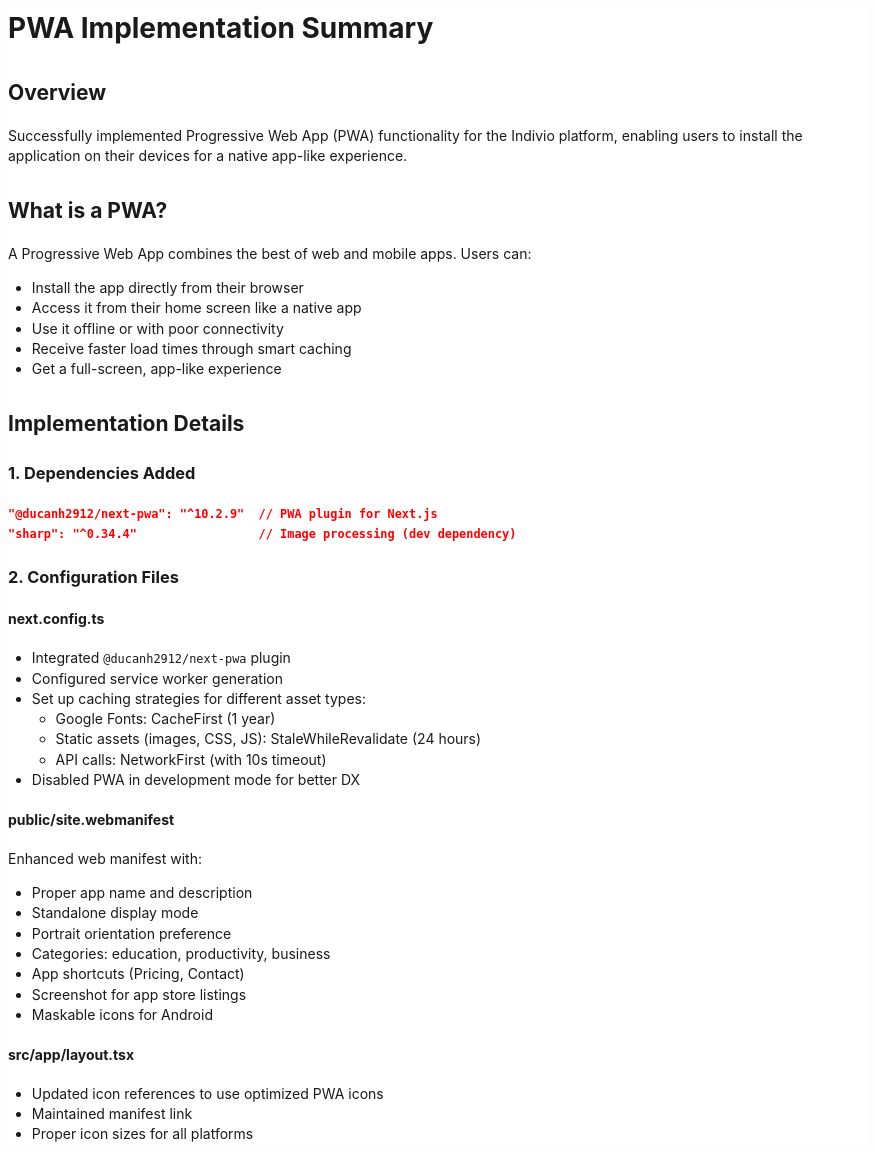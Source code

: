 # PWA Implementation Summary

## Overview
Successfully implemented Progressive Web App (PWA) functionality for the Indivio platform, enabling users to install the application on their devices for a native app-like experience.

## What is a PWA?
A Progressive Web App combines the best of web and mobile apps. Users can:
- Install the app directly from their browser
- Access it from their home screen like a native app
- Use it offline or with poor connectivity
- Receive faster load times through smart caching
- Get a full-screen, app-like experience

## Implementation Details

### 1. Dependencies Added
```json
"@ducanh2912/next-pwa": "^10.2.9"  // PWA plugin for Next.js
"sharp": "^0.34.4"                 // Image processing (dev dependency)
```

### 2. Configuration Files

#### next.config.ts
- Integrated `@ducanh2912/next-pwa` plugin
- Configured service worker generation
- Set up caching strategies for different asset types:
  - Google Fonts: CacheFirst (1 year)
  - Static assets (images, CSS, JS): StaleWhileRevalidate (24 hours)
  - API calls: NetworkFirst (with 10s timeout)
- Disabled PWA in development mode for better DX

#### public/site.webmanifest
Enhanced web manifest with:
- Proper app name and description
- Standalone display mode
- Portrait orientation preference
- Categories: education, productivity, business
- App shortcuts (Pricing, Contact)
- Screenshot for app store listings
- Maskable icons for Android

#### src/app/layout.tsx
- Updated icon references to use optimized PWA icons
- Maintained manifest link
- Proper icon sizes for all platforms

▶ **TASK DESCRIPTION**: Lines containing the string "Proper" above: how many are there? Answer with the number only.

▶ **SOLUTION**: 2